David Yonggi Cho: Money, sex, power and the perils of church leadership
It doesn't look like good news for the gospel when the senior pastor of one of the world's largest Christian congregations is convicted of corruption.
As this website has reported, David Yonggi Cho, founder of the million-strong Yoido Full Gospel Church in Seoul, South Korea, has been found guilty of embezzling $12 million in church funds. He was sentenced to three years in prison – suspended for five years – and ordered to pay $4.67 million in fines.
As a report by the Gospel Herald put it, the news "spread like wildfire among global Christian communities, where followers of the disgraced South Korean mega-church pastor searched for an explanation of how their spiritual leader became entangled in the crime".
Perhaps, however, we should not be so surprised. Christian leaders are no more immune from temptation than anyone else – and it is often money, sex or power which trips them up. Yet the New Testament sets a high standard for those who aspire to have oversight of congregations, declaring that they "must be blameless – not overbearing, not quick-tempered, not given to drunkenness, not violent, and not pursuing dishonest gain," as Paul puts it in his Epistle to Titus. Rather, they must be "hospitable, love what is good... [and] self-controlled, upright, holy and disciplined". (Titus 1v7-8)
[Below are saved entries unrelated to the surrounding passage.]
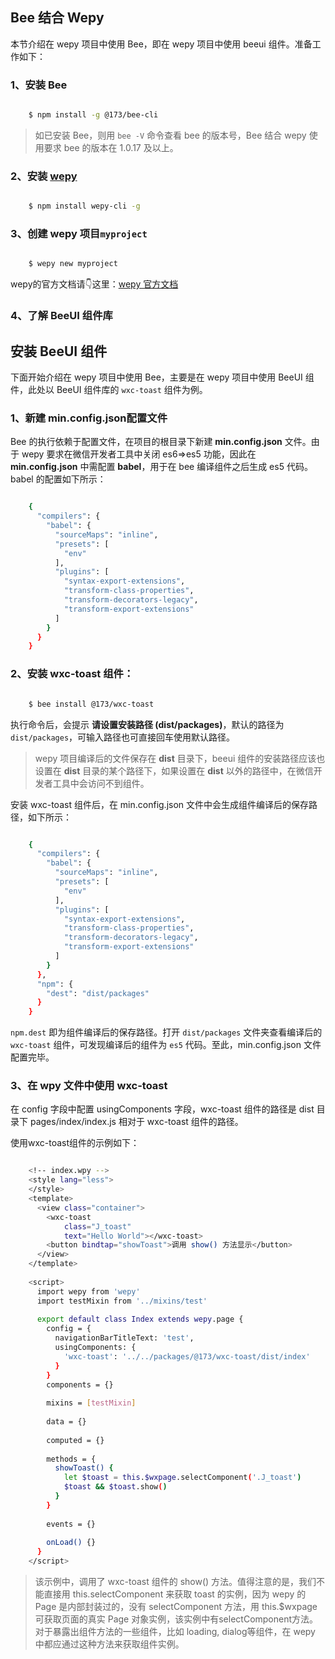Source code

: ## Bee 结合 Wepy ##
本节介绍在 wepy 项目中使用 Bee，即在 wepy 项目中使用 beeui 组件。准备工作如下：

### 1、安装 Bee ###

``` bash

	$ npm install -g @173/bee-cli
```



> 如已安装 Bee，则用 `bee -V` 命令查看 bee 的版本号，Bee 结合 wepy 使用要求 bee 的版本在 1.0.17 及以上。

### 2、安装 [wepy](https://tencent.github.io/wepy/) ###

``` bash

	$ npm install wepy-cli -g
```

### 3、创建 wepy 项目`myproject` ###

``` bash

	$ wepy new myproject
```

wepy的官方文档请👇这里：[wepy 官方文档](https://tencent.github.io/wepy/document.html#/)

### 4、了解 BeeUI 组件库 ###

## 安装 BeeUI 组件 ##
下面开始介绍在 wepy 项目中使用 Bee，主要是在 wepy 项目中使用 BeeUI 组件，此处以 BeeUI 组件库的 `wxc-toast` 组件为例。

### 1、新建 min.config.json配置文件 ###

Bee 的执行依赖于配置文件，在项目的根目录下新建 **min.config.json** 文件。由于 wepy 要求在微信开发者工具中关闭 es6=>es5 功能，因此在 **min.config.json** 中需配置 **babel**，用于在 bee 编译组件之后生成 es5 代码。babel 的配置如下所示：

``` bash

	{
	  "compilers": {
	    "babel": {
	      "sourceMaps": "inline",
	      "presets": [
	        "env"
	      ],
	      "plugins": [
	        "syntax-export-extensions",
	        "transform-class-properties",
	        "transform-decorators-legacy",
	        "transform-export-extensions"
	      ]
	    }
	  }
	}
```

### 2、安装 wxc-toast 组件： ###

``` bash

	$ bee install @173/wxc-toast
```

执行命令后，会提示 **请设置安装路径 (dist/packages)**，默认的路径为 `dist/packages`，可输入路径也可直接回车使用默认路径。

> wepy 项目编译后的文件保存在 **dist** 目录下，beeui 组件的安装路径应该也设置在 **dist** 目录的某个路径下，如果设置在 **dist** 以外的路径中，在微信开发者工具中会访问不到组件。

安装 wxc-toast 组件后，在 min.config.json 文件中会生成组件编译后的保存路径，如下所示：

``` bash

	{
	  "compilers": {
	    "babel": {
	      "sourceMaps": "inline",
	      "presets": [
	        "env"
	      ],
	      "plugins": [
	        "syntax-export-extensions",
	        "transform-class-properties",
	        "transform-decorators-legacy",
	        "transform-export-extensions"
	      ]
	    }
	  },
	  "npm": {
	    "dest": "dist/packages"
	  }
	}
```

`npm.dest` 即为组件编译后的保存路径。打开 `dist/packages` 文件夹查看编译后的 `wxc-toast` 组件，可发现编译后的组件为 `es5` 代码。至此，min.config.json 文件配置完毕。

### 3、在 wpy 文件中使用 wxc-toast ###

在 config 字段中配置 usingComponents 字段，wxc-toast 组件的路径是 dist 目录下 pages/index/index.js 相对于 wxc-toast 组件的路径。

使用wxc-toast组件的示例如下：

``` bash

	<!-- index.wpy -->
	<style lang="less">
	</style>
	<template>
	  <view class="container">
	    <wxc-toast
	        class="J_toast"
	        text="Hello World"></wxc-toast>
	    <button bindtap="showToast">调用 show() 方法显示</button>
	  </view>
	</template>
	
	<script>
	  import wepy from 'wepy'
	  import testMixin from '../mixins/test'
	
	  export default class Index extends wepy.page {
	    config = {
	      navigationBarTitleText: 'test',
	      usingComponents: {
	        'wxc-toast': '../../packages/@173/wxc-toast/dist/index'
	      }
	    }
	    components = {}
	
	    mixins = [testMixin]
	
	    data = {}
	
	    computed = {}
	
	    methods = {
	      showToast() {
	        let $toast = this.$wxpage.selectComponent('.J_toast')
	        $toast && $toast.show()
	      }
	    }
	
	    events = {}
	
	    onLoad() {}
	  }
	</script>
```

> 该示例中，调用了 wxc-toast 组件的 show() 方法。值得注意的是，我们不能直接用 this.selectComponent 来获取 toast 的实例，因为 wepy 的 Page 是内部封装过的，没有 selectComponent 方法，用 this.$wxpage 可获取页面的真实 Page 对象实例，该实例中有selectComponent方法。对于暴露出组件方法的一些组件，比如 loading, dialog等组件，在 wepy 中都应通过这种方法来获取组件实例。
Nonetheless, Paul himself was the first to admit that sin was an ongoing struggle for him: "I have the desire to do what is right, but not the ability to carry it out," he laments in Romans 7. "For I do not do the good I want, but the evil I do not want is what I keep on doing." Although some have argued he was speaking about his experience before becoming a Christian, the majority of Bible scholars – from Augustine through to the Reformation and beyond – agree that he was writing about his ongoing post-conversion struggle against sin. More recently, when Pope Francis was asked to define himself, he replied: "I am a sinner. This is the most accurate definition. It is not a figure of speech, a literary genre. I am a sinner."
Church leaders are not expected to be perfect – but they are expected to be living in daily repentance and faith. The problem for them comes when the daily battle against sin is abandoned, when it remains unconfessed to God, and when sin makes it impossible for them to discharge the duties of their ministry or brings the gospel into public disgrace.
In the case of David Yonggi Cho, one of his church elders has said: "Over the past 14 years, I have met with Rev Cho many times to try to persuade him to repent and return to being a great pastor, but the corruption has continued. That's why I had no choice but to disclose it to the outside world."
Sometimes, on the other hand, ministers are brought down by untrue accusations – or the misdeeds of others. Again, Paul wrote of experiencing "glory and dishonour, bad report and good report" and of his mission team being "genuine, yet regarded as impostors," (2 Corinthians 6v7-9). In Cho's case, one American minister and friend, Bob Rodgers, has suggested his downfall was at least in part due to naïvety in signing financial papers prepared by others without reading them properly.
Either way, the loneliness and lack of accountability which many church leaders experience makes them even more vulnerable to the temptations of Satan who is – after all – constantly seeking their downfall. Who are your church ministers? What could you pray for them each day? And what words of encouragement could you offer them today?